Olá amigos Bem vindos ao B612!

A Volta do Pequeno Príncipe
Resenha
By: Clarissa Rocco.
A Volta Do Pequeno Príncipe, Antoine De Saint-Exupéry,
Literatura Infantil, Luciula Soares, O Pequeno Príncipe, ResenhaBom, geralmente eu inicio meu diálogo com você, olá amigos
bem vindos ao B612, com um breve, mas caloroso, "Fala Galera!", no
entanto hoje eu desejo variar minha locução, pois a resenha de hoje é voltada
para mães, pais, tios, tias, avós e avôs, professores e crianças.
Eu sou Clarissa Rocco e Uma jovenzinha estudante apaixonada
pela obra O Pequeno Príncipe e também uma colecionadora do Principezinho, moro em
São Paulo, e hoje trago para vocês uma obra especial. Conheçam a continuação de
O Pequeno Príncipe: Se vocês leitores e fãs
do Pequeno Príncipe sempre quiseram saber o que aconteceu com o Pequeno Príncipe
depois que ele deixou a Terra, agora vocês vão saber.
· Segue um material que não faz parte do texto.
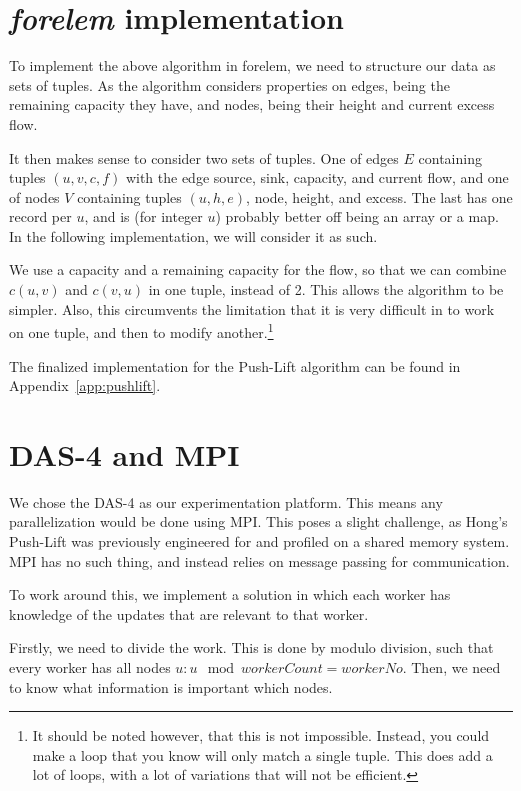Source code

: \section{\textit{forelem} implementation}
\label{sec:forelem-pushlift}

To implement the above algorithm in forelem, we need to structure our data as sets of tuples. As the algorithm considers properties on edges, being the remaining capacity they have, and nodes, being their height and current excess flow.

It then makes sense to consider two sets of tuples. One of edges $E$ containing tuples $(u, v, c, f)$ with the edge source, sink, capacity, and current flow, and one of nodes $V$ containing tuples $(u, h, e)$, node, height, and excess. The last has one record per $u$, and is (for integer $u$) probably better off being an array or a map. In the following implementation, we will consider it as such.

We use a capacity and a remaining capacity for the flow, so that we can combine $c(u, v)$ and $c(v, u)$ in one tuple, instead of 2. This allows the algorithm to be simpler. Also, this circumvents the limitation that it is very difficult in \forelem to work on one tuple, and then to modify another.\footnote{It should be noted however, that this is not impossible. Instead, you could make a \forelem loop that you know will only match a single tuple. This does add a lot of loops, with a lot of variations that will not be efficient.}

The finalized implementation for the Push-Lift algorithm can be found in Appendix~\ref{app:pushlift}.

\section{DAS-4 and MPI}
\label{sec:das4}

We chose the DAS-4 as our experimentation platform. This means any parallelization would be done using MPI. This poses a slight challenge, as Hong's Push-Lift was previously engineered for and profiled on a shared memory system. MPI has no such thing, and instead relies on message passing for communication.

To work around this, we implement a solution in which each worker has knowledge of the updates that are relevant to that worker.

Firstly, we need to divide the work. This is done by modulo division, such that every worker has all nodes $u : u \mod	 workerCount = workerNo$. Then, we need to know what information is important which nodes.

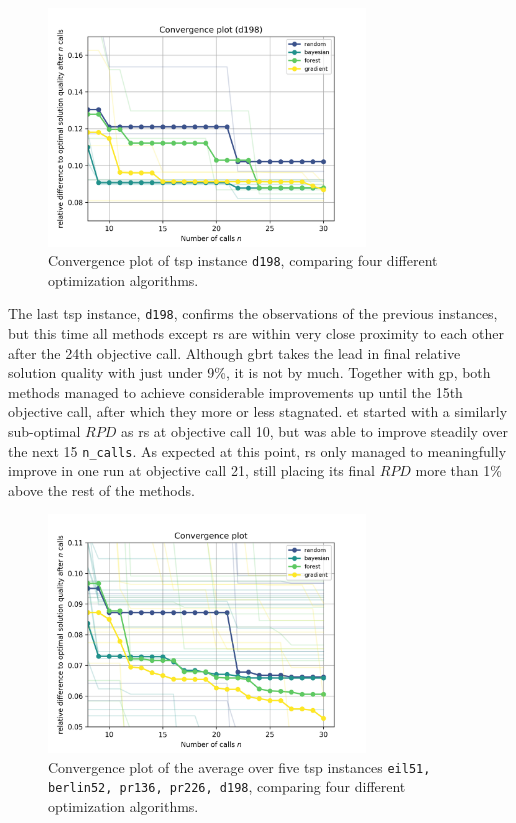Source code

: \begin{figure}[h]
	\centering
	\includegraphics[width=0.75\textwidth]{results/part1/convergence_d198.png}
	\caption[Convergence plot of \gls{tsp} instance \texttt{d198}]{Convergence plot of \gls{tsp} instance \texttt{d198}, comparing four different optimization algorithms.}
	\label{fig:convergence_d198}
\end{figure}

The last \gls{tsp} instance, \texttt{d198}, confirms the observations of the previous instances, but this time all methods except \gls{rs} are within very close proximity to each other after the 24th objective call. Although \gls{gbrt} takes the lead in final relative solution quality with just under 9\%, it is not by much. Together with \gls{gp}, both methods managed to achieve considerable improvements up until the 15th objective call, after which they more or less stagnated. \gls{et} started with a similarly sub-optimal $RPD$ as \gls{rs} at objective call 10, but was able to improve steadily over the next 15 \texttt{n\_calls}. As expected at this point, \gls{rs} only managed to meaningfully improve in one run at objective call 21, still placing its final $RPD$ more than 1\% above the rest of the methods.

\begin{figure}[h]
	\centering
	\includegraphics[width=0.75\textwidth]{results/part1/convergence_all.png}
	\caption[Convergence plot of the average over five \gls{tsp} instances]{Convergence plot of the average over five \gls{tsp} instances \texttt{eil51, berlin52, pr136, pr226, d198}, comparing four different optimization algorithms.}
	\label{fig:convergence_all}
\end{figure}

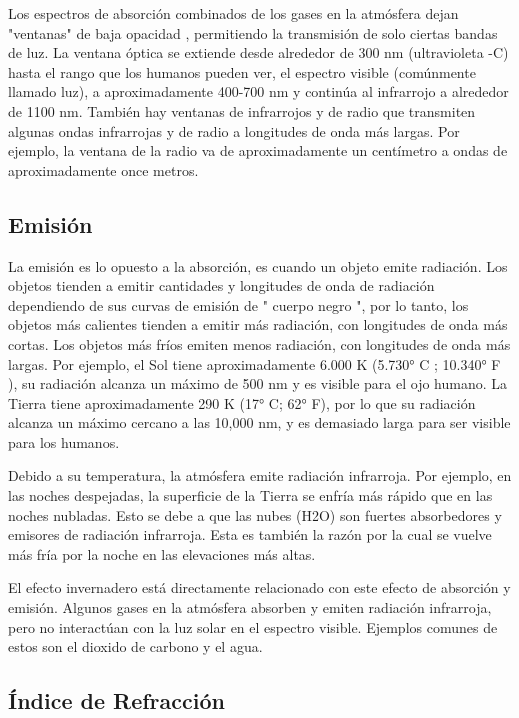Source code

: \documentclass[12pt]{article}
\begin{document}
Los espectros de absorción combinados de los gases en la atmósfera dejan "ventanas" de baja opacidad , permitiendo la transmisión de solo ciertas bandas de luz. La ventana óptica se extiende desde alrededor de 300 nm (ultravioleta -C) hasta el rango que los humanos pueden ver, el espectro visible (comúnmente llamado luz), a aproximadamente 400-700 nm y continúa al infrarrojo a alrededor de 1100 nm. También hay ventanas de infrarrojos y de radio que transmiten algunas ondas infrarrojas y de radio a longitudes de onda más largas. Por ejemplo, la ventana de la radio va de aproximadamente un centímetro a ondas de aproximadamente once metros.

\subsection{Emisión}
La emisión es lo opuesto a la absorción, es cuando un objeto emite radiación. Los objetos tienden a emitir cantidades y longitudes de onda de radiación dependiendo de sus curvas de emisión de " cuerpo negro ", por lo tanto, los objetos más calientes tienden a emitir más radiación, con longitudes de onda más cortas. Los objetos más fríos emiten menos radiación, con longitudes de onda más largas. Por ejemplo, el Sol tiene aproximadamente 6.000  K (5.730° C ; 10.340° F ), su radiación alcanza un máximo de 500 nm y es visible para el ojo humano. La Tierra tiene aproximadamente 290 K (17° C; 62° F), por lo que su radiación alcanza un máximo cercano a las 10,000 nm, y es demasiado larga para ser visible para los humanos.

Debido a su temperatura, la atmósfera emite radiación infrarroja. Por ejemplo, en las noches despejadas, la superficie de la Tierra se enfría más rápido que en las noches nubladas. Esto se debe a que las nubes (H2O) son fuertes absorbedores y emisores de radiación infrarroja. Esta es también la razón por la cual se vuelve más fría por la noche en las elevaciones más altas.

El efecto invernadero está directamente relacionado con este efecto de absorción y emisión. Algunos gases en la atmósfera absorben y emiten radiación infrarroja, pero no interactúan con la luz solar en el espectro visible. Ejemplos comunes de estos son el dioxido de carbono y el agua.

\subsection{Índice de Refracción}
\end{document}
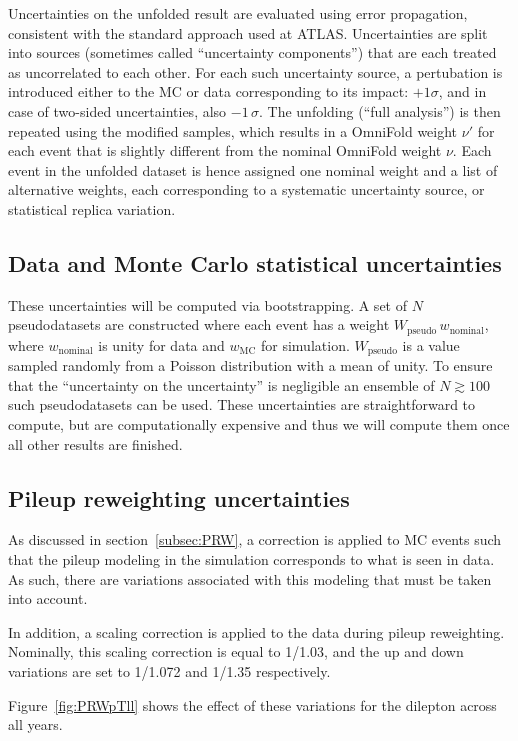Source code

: Uncertainties on the unfolded result are evaluated using error propagation, consistent with the standard approach used at ATLAS.
Uncertainties are split into sources (sometimes called ``uncertainty components'') that are each treated as uncorrelated to each other.
For each such uncertainty source, a pertubation is introduced either to the MC or data corresponding to its impact: $+1\sigma$, and in case of two-sided uncertainties, also $-1\,\sigma$. The unfolding (``full analysis'') is then repeated using the modified samples, which results in a OmniFold weight $\nu'$ for each event that is slightly different from the nominal OmniFold weight $\nu$. Each event in the unfolded dataset is hence assigned one nominal weight and a list of alternative weights, each corresponding to a systematic uncertainty source, or statistical replica variation.

\subsection{Data and Monte Carlo statistical uncertainties}
These uncertainties will be computed via bootstrapping.  A set of $N$ pseudodatasets are constructed where each event has a weight $W_\text{pseudo}\,w_\text{nominal}$, where $w_\text{nominal}$ is unity for data and $w_\text{MC}$ for simulation. $W_\text{pseudo}$ is a value sampled randomly from a Poisson distribution with a mean of unity.  To ensure that the ``uncertainty on the uncertainty'' is negligible an ensemble of $N\gtrsim 100$ such pseudodatasets can be used.  These uncertainties are straightforward to compute, but are computationally expensive and thus we will compute them once all other results are finished.

\subsection{Pileup reweighting uncertainties}
As discussed in section~\ref{subsec:PRW}, a correction is applied to MC events such that the pileup modeling in the simulation corresponds to what is seen in data. As such, there are variations associated with this modeling
that must be taken into account.

In addition, a scaling correction is applied to the data during pileup reweighting. Nominally, this scaling correction is equal to 1/1.03, and the up and down variations are set to 1/1.072 and 1/1.35 respectively.

Figure~\ref{fig:PRWpTll} shows the effect of these variations for the dilepton \pt across all years.

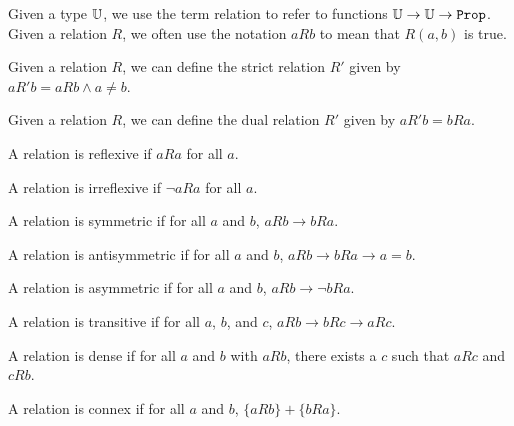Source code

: \documentclass[../math.tex]{subfiles}
\begin{document}
\begin{definition}
    Given a type $\mathbb{U}$, we use the term relation to refer to functions $\U
    \rightarrow \U \rightarrow \vtt{Prop}$.  Given a relation $R$, we often use
    the notation $aRb$ to mean that $R(a, b)$ is true.
\end{definition}

\begin{definition}
    Given a relation $R$, we can define the strict relation $R'$ given by $aR'b
    = aRb \wedge a \neq b$.
\end{definition}

\begin{definition}
    Given a relation $R$, we can define the dual relation $R'$ given by $aR'b =
    bRa$.
\end{definition}

\begin{class}
    A relation is reflexive if $aRa$ for all $a$.
\end{class}

\begin{class}
    A relation is irreflexive if $\neg aRa$ for all $a$.
\end{class}

\begin{class}
    A relation is symmetric if for all $a$ and $b$, $aRb \rightarrow bRa$.
\end{class}

\begin{class}
    A relation is antisymmetric if for all $a$ and $b$, $aRb \rightarrow bRa
    \rightarrow a = b$.
\end{class}

\begin{class}
    A relation is asymmetric if for all $a$ and $b$, $aRb \rightarrow \neg bRa$.
\end{class}

\begin{class}
    A relation is transitive if for all $a$, $b$, and $c$, $aRb \rightarrow bRc
    \rightarrow aRc$.
\end{class}

\begin{class}
    A relation is dense if for all $a$ and $b$ with $aRb$, there exists a $c$
    such that $aRc$ and $cRb$.
\end{class}

\begin{class}
    A relation is connex if for all $a$ and $b$, $\{aRb\} + \{bRa\}$.
\end{class}
\end{document}
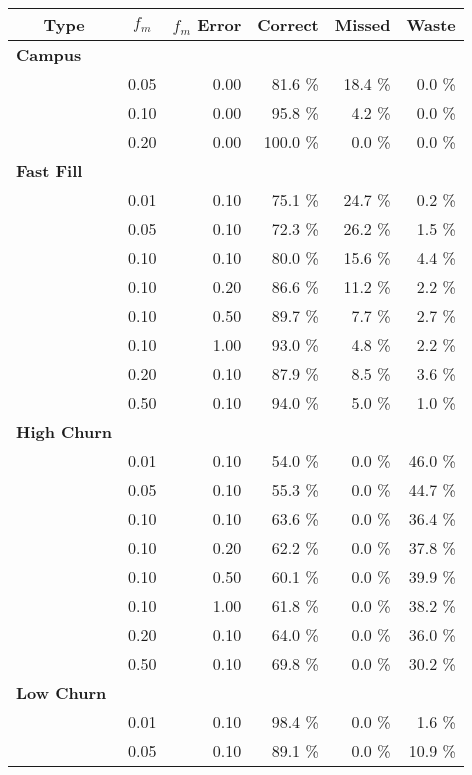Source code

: \begin{table}[t!]
\begin{threeparttable}
{\small
\begin{tabularx}{\columnwidth}{Xrrrrr}
\multicolumn{1}{c}{\textbf{Type}} & 
\multicolumn{1}{c}{\textbf{$f_m$}} & 
\multicolumn{1}{c}{\textbf{$f_m$ Error}} & 
\multicolumn{1}{c}{\textbf{Correct}} & 
\multicolumn{1}{c}{\textbf{Missed}} & 
\multicolumn{1}{c}{\textbf{Waste}}\\ \toprule

\textbf{Campus} & & & & & \\
\midrule
& 0.05 & 0.00 & 81.6 \% & 18.4 \% & 0.0 \% \\
& 0.10 & 0.00 & 95.8 \% & 4.2 \% & 0.0 \% \\
& 0.20 & 0.00 & 100.0 \% & 0.0 \% & 0.0 \% \\
\textbf{Fast Fill} & & & & & \\
\midrule
& 0.01 & 0.10 & 75.1 \% & 24.7 \% & 0.2 \% \\
& 0.05 & 0.10 & 72.3 \% & 26.2 \% & 1.5 \% \\
& 0.10 & 0.10 & 80.0 \% & 15.6 \% & 4.4 \% \\
& 0.10 & 0.20 & 86.6 \% & 11.2 \% & 2.2 \% \\
& 0.10 & 0.50 & 89.7 \% & 7.7 \% & 2.7 \% \\
& 0.10 & 1.00 & 93.0 \% & 4.8 \% & 2.2 \% \\
& 0.20 & 0.10 & 87.9 \% & 8.5 \% & 3.6 \% \\
& 0.50 & 0.10 & 94.0 \% & 5.0 \% & 1.0 \% \\
\textbf{High Churn} & & & & & \\
\midrule
& 0.01 & 0.10 & 54.0 \% & 0.0 \% & 46.0 \% \\
& 0.05 & 0.10 & 55.3 \% & 0.0 \% & 44.7 \% \\
& 0.10 & 0.10 & 63.6 \% & 0.0 \% & 36.4 \% \\
& 0.10 & 0.20 & 62.2 \% & 0.0 \% & 37.8 \% \\
& 0.10 & 0.50 & 60.1 \% & 0.0 \% & 39.9 \% \\
& 0.10 & 1.00 & 61.8 \% & 0.0 \% & 38.2 \% \\
& 0.20 & 0.10 & 64.0 \% & 0.0 \% & 36.0 \% \\
& 0.50 & 0.10 & 69.8 \% & 0.0 \% & 30.2 \% \\
\textbf{Low Churn} & & & & & \\
\midrule
& 0.01 & 0.10 & 98.4 \% & 0.0 \% & 1.6 \% \\
& 0.05 & 0.10 & 89.1 \% & 0.0 \% & 10.9 \% \\

\end{tabularx}}
\end{threeparttable}
\end{table}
A Volta do Pequeno PríncipeLuciula Soares
Eu Sou fã do
Pequeno Príncipe de Antoine de Saint-Exupéry e sempre ouvi que quanto mais
velha eu for mais capaz de analisar a obra eu serei. Há alguns meses atrás conheci
uma pessoa maravilhosa que teve a coragem de escrever a tão esperada continuação
do Pequeno Príncipe, A Volta do Pequeno Príncipe. No final da obra de
Antoine o autor se despede fazendo um apelo para que alguém que visse o
pequenino garoto de cabelos dourados lhe escrevesse uma carta comunicando-lhe a
respeito do contato com o garoto que encheu o coração daquele homem de saudades
após sua partida. Por que isso é relevante? Porque A Volta do
Pequeno Príncipe se inicia a partir de uma carta escrita ao autor, atendendo ao
seu apelo e comunicando que o Pequeno Príncipe fora avistado. Luciula explica
ainda que essa carta pudesse ser escrita apenas 70 anos depois por conta da lei
dos homens (direitos autorais) e essa é uma informação que, além de dar conta
de explicar ao autor a demora da escrita, ainda traz ao leitor a linguagem tão
própria que Antoine usou no Pequeno Príncipe. Serei agora técnica,
para em seguida falar da minha experiência como leitora. Na minha opinião (e
da minha professora, especialista em Literatura Infantil e Juvenil na minha
escola), ao analisar o padrão de linguagem de Antoine no primeiro livro e a de
Luciula no segundo, percebi algo que fez com que eu me encantasse por Luciula:
Ela não tenta contar a história como Antoine contou, não tenta copiar sua técnica, ela cria uma
própria que, a meu ver, é o resultado puro aemulatio o que faz com que a autora seja capaz de
personificar a linguagem simples e direta, repleta da oralidade que Antoine
construiu, de sua própria forma. É algo magnífico. Não me lembro de ter
reconhecido a Aemulatio em alguma obra do século XXI de forma tão eficiente.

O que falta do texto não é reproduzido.